- The task -
Make an exact copy of the records below, excluding images.

- Records supplied -
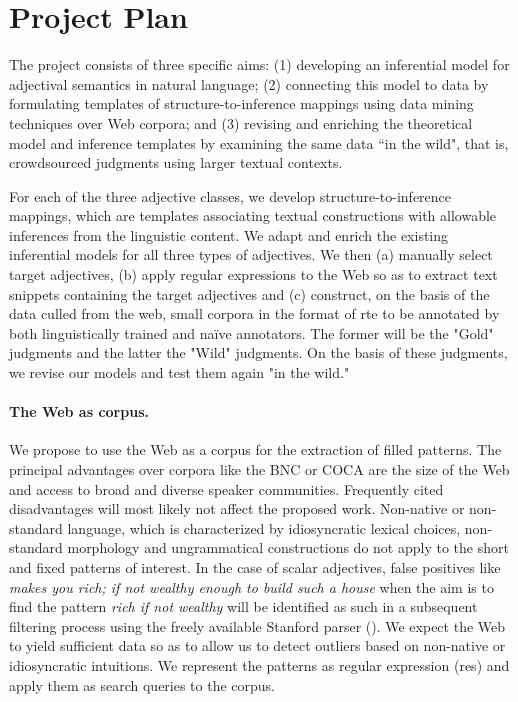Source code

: \documentclass[10pt]{article}
\begin{document}
\section{Project Plan}



The project consists of three specific aims: (1) developing an inferential model for adjectival semantics in natural language; (2) connecting this model to data by formulating templates of structure-to-inference mappings using data mining techniques over Web corpora; and (3)
revising and enriching the  theoretical model and inference templates by examining the same data ``in the wild", that is,  crowdsourced judgments using larger textual contexts. 

For each of the three adjective classes, we develop structure-to-inference mappings, which are templates associating textual constructions with allowable inferences from the linguistic content. We adapt and enrich the existing inferential models for all three types of adjectives. We then (a) manually select target adjectives, (b) apply regular expressions to the Web so as to extract 
text snippets containing the target adjectives and (c) construct, on the basis of the data culled from the web, small corpora in the format of {\sc rte} 
to be annotated by both linguistically trained and na\"ive annotators. The former will be the "Gold" judgments and the latter the "Wild" judgments. On the basis of these judgments, we revise our models and test them again "in the wild." 

\paragraph{The Web as corpus.}
We propose to use the Web as a corpus for the extraction of filled patterns. 
The principal advantages over corpora like the BNC or COCA  are the size of the Web and access to broad and diverse speaker communities. 
Frequently cited disadvantages will most likely not affect the proposed work. Non-native or non-standard language, which is characterized by idiosyncratic lexical choices, 
non-standard morphology and ungrammatical constructions do not apply to the short and fixed patterns of interest. In the case of scalar adjectives, false positives 
like \textit{makes you rich; if not wealthy enough to build such a house} when the aim is to find the pattern \emph{rich if not wealthy} will be identified as such in 
a subsequent filtering process using the freely available Stanford parser (\cite{marneffe+maccartney+manning:2006}).
We expect the Web to yield sufficient data so as to allow us to detect outliers based on non-native or idiosyncratic intuitions. We represent the patterns as regular expression ({\sc re}s) and apply them as search queries to the corpus. 
\end{document}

- Solution for this problem -
Source code

: \documentclass[10pt]{article}
\begin{document}
\section{Project Plan}



The project consists of three specific aims: (1) developing an inferential model for adjectival semantics in natural language; (2) connecting this model to data by formulating templates of structure-to-inference mappings using data mining techniques over Web corpora; and (3)
revising and enriching the  theoretical model and inference templates by examining the same data ``in the wild", that is,  crowdsourced judgments using larger textual contexts. 

For each of the three adjective classes, we develop structure-to-inference mappings, which are templates associating textual constructions with allowable inferences from the linguistic content. We adapt and enrich the existing inferential models for all three types of adjectives. We then (a) manually select target adjectives, (b) apply regular expressions to the Web so as to extract 
text snippets containing the target adjectives and (c) construct, on the basis of the data culled from the web, small corpora in the format of {\sc rte} 
to be annotated by both linguistically trained and na\"ive annotators. The former will be the "Gold" judgments and the latter the "Wild" judgments. On the basis of these judgments, we revise our models and test them again "in the wild." 

\paragraph{The Web as corpus.}
We propose to use the Web as a corpus for the extraction of filled patterns. 
The principal advantages over corpora like the BNC or COCA  are the size of the Web and access to broad and diverse speaker communities. 
Frequently cited disadvantages will most likely not affect the proposed work. Non-native or non-standard language, which is characterized by idiosyncratic lexical choices, 
non-standard morphology and ungrammatical constructions do not apply to the short and fixed patterns of interest. In the case of scalar adjectives, false positives 
like \textit{makes you rich; if not wealthy enough to build such a house} when the aim is to find the pattern \emph{rich if not wealthy} will be identified as such in 
a subsequent filtering process using the freely available Stanford parser (\cite{marneffe+maccartney+manning:2006}).
We expect the Web to yield sufficient data so as to allow us to detect outliers based on non-native or idiosyncratic intuitions. We represent the patterns as regular expression ({\sc re}s) and apply them as search queries to the corpus. 
\end{document}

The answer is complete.